(Items from a dataset)
BEGIN

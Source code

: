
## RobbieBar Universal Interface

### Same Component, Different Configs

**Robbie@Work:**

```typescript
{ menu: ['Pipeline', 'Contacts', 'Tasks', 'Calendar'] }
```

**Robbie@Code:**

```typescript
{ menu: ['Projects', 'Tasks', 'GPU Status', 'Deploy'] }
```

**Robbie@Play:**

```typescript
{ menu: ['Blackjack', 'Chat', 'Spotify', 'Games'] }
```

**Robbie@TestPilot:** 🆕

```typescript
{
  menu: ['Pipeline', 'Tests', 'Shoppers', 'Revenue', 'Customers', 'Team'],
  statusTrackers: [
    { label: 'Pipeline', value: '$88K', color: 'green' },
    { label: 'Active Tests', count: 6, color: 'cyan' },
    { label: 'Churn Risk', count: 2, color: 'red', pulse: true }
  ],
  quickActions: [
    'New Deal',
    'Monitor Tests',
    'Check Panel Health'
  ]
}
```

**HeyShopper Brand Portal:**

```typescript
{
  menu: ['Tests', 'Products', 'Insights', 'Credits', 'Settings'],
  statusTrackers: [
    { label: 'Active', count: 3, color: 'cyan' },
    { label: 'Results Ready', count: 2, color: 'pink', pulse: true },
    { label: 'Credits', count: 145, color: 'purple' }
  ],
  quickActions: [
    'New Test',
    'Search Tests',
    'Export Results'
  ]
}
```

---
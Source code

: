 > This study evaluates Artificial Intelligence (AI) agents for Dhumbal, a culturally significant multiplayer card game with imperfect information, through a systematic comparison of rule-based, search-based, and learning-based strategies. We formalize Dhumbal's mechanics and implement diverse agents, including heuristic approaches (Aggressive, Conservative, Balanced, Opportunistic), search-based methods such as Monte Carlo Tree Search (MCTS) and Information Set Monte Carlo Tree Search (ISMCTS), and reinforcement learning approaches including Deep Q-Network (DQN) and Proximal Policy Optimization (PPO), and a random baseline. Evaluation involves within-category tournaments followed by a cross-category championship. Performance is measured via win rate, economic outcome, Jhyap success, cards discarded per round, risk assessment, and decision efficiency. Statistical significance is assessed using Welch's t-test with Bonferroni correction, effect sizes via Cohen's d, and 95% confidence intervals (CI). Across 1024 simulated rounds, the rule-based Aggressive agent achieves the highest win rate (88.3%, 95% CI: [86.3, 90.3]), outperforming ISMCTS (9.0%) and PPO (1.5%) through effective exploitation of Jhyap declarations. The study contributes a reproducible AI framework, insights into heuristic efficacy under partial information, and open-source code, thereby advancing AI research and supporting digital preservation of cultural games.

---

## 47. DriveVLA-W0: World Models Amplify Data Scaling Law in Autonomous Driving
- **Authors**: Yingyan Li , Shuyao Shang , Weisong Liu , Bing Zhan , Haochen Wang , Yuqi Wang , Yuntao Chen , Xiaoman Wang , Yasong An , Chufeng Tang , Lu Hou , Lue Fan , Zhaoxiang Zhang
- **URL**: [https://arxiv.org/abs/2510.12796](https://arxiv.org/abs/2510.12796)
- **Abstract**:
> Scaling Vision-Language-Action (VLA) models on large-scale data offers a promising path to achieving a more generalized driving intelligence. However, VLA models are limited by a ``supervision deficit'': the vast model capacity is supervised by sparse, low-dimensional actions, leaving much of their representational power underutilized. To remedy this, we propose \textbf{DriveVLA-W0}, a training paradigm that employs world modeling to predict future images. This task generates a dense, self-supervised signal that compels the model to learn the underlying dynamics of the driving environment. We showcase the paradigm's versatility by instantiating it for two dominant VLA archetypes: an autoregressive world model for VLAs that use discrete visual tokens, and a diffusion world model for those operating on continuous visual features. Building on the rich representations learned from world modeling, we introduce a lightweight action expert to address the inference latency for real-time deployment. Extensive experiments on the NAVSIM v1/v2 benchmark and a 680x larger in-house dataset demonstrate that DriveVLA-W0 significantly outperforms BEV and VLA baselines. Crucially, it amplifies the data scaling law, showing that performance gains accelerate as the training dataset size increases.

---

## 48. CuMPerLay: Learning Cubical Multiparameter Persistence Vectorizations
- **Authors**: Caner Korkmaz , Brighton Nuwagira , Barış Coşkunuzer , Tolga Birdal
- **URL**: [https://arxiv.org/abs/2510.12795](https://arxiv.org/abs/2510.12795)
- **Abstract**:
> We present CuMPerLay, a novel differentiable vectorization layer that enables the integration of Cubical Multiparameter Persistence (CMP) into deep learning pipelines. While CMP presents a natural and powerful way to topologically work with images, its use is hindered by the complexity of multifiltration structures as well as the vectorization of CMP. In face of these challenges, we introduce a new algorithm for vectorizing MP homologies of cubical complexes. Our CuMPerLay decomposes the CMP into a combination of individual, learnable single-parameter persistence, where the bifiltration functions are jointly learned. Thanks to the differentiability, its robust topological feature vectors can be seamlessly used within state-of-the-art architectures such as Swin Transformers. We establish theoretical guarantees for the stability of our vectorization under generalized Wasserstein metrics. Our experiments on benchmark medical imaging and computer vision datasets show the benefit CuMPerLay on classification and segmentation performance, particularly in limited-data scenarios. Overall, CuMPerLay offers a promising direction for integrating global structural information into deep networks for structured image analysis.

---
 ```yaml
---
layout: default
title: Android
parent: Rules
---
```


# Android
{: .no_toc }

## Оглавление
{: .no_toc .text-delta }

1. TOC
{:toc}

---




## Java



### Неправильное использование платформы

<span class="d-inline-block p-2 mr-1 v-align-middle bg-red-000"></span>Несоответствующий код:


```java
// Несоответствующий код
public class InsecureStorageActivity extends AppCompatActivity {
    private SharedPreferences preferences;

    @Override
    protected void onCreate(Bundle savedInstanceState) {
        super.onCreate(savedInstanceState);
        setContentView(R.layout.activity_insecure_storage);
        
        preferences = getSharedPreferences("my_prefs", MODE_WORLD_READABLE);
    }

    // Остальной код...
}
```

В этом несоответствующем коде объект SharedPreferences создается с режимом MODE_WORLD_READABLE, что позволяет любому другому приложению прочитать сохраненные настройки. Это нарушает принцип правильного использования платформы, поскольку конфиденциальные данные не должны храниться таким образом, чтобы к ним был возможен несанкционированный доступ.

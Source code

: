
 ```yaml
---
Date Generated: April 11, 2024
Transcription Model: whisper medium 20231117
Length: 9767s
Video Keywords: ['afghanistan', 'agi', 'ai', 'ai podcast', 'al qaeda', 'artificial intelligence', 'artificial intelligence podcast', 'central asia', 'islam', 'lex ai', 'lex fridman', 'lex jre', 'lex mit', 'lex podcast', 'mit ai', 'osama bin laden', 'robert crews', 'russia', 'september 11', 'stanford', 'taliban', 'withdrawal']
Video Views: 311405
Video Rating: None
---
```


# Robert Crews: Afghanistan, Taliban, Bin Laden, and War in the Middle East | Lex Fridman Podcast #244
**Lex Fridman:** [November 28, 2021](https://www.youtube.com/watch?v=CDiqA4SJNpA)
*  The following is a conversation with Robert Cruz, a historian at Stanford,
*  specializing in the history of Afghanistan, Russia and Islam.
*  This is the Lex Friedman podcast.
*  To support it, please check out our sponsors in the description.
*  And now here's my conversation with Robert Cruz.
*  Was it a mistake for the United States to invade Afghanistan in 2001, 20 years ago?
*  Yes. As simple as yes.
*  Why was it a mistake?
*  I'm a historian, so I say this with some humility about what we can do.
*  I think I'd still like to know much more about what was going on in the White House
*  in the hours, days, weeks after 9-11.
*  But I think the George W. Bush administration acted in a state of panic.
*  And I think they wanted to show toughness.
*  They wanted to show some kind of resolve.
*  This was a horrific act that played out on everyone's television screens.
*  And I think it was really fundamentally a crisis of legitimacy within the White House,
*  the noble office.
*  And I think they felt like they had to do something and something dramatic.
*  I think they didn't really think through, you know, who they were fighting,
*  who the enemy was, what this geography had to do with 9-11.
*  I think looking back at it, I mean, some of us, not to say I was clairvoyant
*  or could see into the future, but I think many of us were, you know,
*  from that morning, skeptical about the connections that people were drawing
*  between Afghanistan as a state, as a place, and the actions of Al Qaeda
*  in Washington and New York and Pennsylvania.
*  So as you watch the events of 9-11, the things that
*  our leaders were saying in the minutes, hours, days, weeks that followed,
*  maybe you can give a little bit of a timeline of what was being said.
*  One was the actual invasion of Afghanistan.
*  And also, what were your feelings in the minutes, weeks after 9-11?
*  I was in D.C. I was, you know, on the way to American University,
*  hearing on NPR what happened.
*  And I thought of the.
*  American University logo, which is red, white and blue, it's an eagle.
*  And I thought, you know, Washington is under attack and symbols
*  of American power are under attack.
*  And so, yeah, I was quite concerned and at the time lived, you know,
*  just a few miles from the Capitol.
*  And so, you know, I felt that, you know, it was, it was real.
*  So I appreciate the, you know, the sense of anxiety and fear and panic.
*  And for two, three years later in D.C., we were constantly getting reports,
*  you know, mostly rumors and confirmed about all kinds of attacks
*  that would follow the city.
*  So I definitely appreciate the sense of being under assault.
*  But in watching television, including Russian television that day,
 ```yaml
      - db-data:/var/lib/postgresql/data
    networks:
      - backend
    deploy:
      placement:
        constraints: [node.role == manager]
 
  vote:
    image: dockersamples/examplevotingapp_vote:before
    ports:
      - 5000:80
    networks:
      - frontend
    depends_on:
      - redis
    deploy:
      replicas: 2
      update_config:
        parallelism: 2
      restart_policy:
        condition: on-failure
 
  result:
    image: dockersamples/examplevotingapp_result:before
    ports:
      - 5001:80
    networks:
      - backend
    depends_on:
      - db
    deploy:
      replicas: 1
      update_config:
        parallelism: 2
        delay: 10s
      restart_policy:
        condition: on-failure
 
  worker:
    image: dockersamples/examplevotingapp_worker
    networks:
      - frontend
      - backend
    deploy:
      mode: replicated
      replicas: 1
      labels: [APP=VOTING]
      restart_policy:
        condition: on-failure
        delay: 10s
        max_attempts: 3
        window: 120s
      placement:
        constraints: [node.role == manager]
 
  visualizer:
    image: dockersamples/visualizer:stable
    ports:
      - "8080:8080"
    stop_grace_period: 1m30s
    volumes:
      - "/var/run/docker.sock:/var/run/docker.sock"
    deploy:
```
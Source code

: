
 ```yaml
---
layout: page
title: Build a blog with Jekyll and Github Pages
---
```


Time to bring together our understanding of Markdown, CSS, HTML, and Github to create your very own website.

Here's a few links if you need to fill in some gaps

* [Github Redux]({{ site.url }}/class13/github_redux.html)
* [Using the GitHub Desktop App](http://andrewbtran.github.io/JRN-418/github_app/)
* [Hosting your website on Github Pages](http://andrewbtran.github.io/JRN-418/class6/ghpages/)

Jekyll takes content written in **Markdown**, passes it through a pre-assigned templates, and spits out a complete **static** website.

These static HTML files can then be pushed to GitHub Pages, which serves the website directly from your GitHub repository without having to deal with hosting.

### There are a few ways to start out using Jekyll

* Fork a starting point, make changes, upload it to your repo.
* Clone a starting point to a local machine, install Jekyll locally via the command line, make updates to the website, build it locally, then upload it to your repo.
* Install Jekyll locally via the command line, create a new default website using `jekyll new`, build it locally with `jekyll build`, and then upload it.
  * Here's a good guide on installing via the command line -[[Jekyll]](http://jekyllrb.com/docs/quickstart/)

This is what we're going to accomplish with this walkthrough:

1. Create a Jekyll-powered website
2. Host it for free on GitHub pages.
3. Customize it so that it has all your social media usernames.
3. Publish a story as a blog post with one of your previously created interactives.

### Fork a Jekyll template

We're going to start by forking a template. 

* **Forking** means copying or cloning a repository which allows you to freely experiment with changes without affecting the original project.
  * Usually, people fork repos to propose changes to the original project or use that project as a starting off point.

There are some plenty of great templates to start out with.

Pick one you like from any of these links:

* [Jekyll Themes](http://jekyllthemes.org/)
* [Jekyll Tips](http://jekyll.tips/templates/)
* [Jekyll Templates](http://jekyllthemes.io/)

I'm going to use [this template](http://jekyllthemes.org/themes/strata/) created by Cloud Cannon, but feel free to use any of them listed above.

END

= EXERCISE PROMPT =
Copy every line where the word "people" is present in the entries above.

= ANSWER BOX =
*  from that morning, skeptical about the connections that people were drawing
  * Usually, people fork repos to propose changes to the original project or use that project as a starting off point.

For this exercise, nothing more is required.